> _Your instructions_: Show every line in the material below in which the string "Assets" appears.

> _Dataset records_:
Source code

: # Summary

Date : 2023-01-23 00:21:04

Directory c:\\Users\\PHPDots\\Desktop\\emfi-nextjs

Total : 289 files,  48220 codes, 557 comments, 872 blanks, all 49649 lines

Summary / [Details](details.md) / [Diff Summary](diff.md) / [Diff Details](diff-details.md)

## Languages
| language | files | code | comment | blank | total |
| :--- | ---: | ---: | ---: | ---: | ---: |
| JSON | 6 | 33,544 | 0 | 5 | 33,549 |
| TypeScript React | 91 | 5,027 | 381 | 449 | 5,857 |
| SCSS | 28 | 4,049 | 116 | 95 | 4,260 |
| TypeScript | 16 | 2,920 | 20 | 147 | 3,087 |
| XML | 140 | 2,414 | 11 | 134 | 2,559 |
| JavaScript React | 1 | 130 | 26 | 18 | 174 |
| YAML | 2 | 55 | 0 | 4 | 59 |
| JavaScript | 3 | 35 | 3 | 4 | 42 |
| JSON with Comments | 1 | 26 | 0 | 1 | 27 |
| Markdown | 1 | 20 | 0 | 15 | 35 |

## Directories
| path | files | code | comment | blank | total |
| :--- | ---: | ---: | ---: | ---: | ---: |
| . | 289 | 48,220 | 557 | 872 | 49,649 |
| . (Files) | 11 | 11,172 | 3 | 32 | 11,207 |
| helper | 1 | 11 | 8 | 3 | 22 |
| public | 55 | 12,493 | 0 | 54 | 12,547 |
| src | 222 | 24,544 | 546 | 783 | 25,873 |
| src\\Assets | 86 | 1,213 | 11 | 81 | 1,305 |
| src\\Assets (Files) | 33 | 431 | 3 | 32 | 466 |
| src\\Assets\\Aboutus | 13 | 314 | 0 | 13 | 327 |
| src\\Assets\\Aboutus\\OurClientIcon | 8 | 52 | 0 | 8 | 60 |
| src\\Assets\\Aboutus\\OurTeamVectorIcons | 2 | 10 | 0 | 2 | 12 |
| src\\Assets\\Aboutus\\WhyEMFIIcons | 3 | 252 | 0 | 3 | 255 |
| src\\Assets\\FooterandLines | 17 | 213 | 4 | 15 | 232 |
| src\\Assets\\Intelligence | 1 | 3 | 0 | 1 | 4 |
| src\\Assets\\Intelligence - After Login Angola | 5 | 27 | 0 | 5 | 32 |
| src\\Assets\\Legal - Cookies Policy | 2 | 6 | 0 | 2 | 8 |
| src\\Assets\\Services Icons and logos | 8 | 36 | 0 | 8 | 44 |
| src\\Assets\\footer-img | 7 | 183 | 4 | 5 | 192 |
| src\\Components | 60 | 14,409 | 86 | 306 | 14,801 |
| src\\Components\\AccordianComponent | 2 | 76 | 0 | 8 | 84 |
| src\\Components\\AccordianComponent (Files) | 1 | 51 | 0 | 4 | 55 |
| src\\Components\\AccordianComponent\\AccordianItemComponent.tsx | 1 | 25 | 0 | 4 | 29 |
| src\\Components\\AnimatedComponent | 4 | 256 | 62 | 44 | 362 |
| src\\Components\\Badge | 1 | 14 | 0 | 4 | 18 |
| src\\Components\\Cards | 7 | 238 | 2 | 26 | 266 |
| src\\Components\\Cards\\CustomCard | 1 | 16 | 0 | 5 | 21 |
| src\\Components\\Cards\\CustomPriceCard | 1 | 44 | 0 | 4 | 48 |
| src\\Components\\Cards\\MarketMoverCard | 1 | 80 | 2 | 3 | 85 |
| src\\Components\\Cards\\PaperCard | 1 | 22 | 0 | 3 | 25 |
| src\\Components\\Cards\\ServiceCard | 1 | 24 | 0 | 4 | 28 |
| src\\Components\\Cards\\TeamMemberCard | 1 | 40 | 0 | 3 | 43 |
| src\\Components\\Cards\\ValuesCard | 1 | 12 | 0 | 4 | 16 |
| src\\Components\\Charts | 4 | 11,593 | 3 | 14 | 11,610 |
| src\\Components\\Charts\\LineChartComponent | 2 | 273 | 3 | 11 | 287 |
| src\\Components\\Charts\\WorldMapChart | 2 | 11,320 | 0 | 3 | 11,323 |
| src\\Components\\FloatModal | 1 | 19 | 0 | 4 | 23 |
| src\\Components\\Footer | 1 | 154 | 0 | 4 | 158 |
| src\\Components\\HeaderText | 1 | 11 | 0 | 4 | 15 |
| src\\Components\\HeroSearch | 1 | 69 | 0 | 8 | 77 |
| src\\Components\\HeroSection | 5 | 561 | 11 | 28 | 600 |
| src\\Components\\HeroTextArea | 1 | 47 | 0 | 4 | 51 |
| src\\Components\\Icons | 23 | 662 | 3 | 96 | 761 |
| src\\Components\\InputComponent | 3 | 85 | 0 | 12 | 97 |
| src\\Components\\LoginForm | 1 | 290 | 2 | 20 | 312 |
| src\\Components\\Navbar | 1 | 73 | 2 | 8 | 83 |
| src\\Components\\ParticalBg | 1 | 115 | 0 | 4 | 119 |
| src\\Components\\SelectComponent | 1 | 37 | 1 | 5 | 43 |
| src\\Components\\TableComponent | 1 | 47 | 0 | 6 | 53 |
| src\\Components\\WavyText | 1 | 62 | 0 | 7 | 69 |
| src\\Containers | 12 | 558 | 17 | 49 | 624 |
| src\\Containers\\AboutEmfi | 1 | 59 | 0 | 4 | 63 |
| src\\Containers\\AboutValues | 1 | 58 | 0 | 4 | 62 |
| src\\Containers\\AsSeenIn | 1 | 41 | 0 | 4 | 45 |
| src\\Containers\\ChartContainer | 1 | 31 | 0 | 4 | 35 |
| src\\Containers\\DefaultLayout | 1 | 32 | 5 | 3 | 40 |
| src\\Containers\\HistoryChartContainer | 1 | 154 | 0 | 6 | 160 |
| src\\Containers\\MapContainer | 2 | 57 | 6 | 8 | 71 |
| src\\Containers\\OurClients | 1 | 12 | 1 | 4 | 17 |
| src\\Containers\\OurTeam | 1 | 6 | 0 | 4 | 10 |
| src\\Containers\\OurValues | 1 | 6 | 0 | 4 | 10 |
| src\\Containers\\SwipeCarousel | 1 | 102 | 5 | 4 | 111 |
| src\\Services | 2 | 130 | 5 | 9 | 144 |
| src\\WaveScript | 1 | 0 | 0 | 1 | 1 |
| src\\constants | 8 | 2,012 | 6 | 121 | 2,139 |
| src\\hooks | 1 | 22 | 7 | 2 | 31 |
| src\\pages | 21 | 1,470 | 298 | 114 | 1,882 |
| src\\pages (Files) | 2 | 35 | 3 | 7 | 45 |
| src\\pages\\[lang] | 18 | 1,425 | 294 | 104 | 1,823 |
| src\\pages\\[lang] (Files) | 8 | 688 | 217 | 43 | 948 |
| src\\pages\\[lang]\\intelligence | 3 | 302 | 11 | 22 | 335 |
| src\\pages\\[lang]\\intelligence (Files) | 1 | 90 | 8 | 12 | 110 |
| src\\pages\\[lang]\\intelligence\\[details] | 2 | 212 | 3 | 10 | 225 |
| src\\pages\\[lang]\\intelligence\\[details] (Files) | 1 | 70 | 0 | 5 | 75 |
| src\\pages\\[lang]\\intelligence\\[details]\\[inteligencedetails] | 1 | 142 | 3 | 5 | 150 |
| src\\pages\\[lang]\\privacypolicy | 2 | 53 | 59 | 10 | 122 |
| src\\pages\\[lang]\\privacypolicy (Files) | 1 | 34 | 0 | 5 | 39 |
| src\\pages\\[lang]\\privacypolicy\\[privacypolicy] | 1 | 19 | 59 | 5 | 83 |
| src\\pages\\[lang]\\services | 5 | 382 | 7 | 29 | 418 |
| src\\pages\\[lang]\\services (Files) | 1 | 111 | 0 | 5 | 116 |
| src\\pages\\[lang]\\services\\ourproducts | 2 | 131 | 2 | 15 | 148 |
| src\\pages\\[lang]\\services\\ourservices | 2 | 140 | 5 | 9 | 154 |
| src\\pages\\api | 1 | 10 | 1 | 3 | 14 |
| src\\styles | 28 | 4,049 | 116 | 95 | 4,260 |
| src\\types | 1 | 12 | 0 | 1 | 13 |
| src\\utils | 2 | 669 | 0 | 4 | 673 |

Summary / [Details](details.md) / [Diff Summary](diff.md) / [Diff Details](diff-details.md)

> _Result of this exercise_:
| src\\Assets | 86 | 1,213 | 11 | 81 | 1,305 |
| src\\Assets (Files) | 33 | 431 | 3 | 32 | 466 |
| src\\Assets\\Aboutus | 13 | 314 | 0 | 13 | 327 |
| src\\Assets\\Aboutus\\OurClientIcon | 8 | 52 | 0 | 8 | 60 |
| src\\Assets\\Aboutus\\OurTeamVectorIcons | 2 | 10 | 0 | 2 | 12 |
| src\\Assets\\Aboutus\\WhyEMFIIcons | 3 | 252 | 0 | 3 | 255 |
| src\\Assets\\FooterandLines | 17 | 213 | 4 | 15 | 232 |
| src\\Assets\\Intelligence | 1 | 3 | 0 | 1 | 4 |
| src\\Assets\\Intelligence - After Login Angola | 5 | 27 | 0 | 5 | 32 |
| src\\Assets\\Legal - Cookies Policy | 2 | 6 | 0 | 2 | 8 |
| src\\Assets\\Services Icons and logos | 8 | 36 | 0 | 8 | 44 |
| src\\Assets\\footer-img | 7 | 183 | 4 | 5 | 192 |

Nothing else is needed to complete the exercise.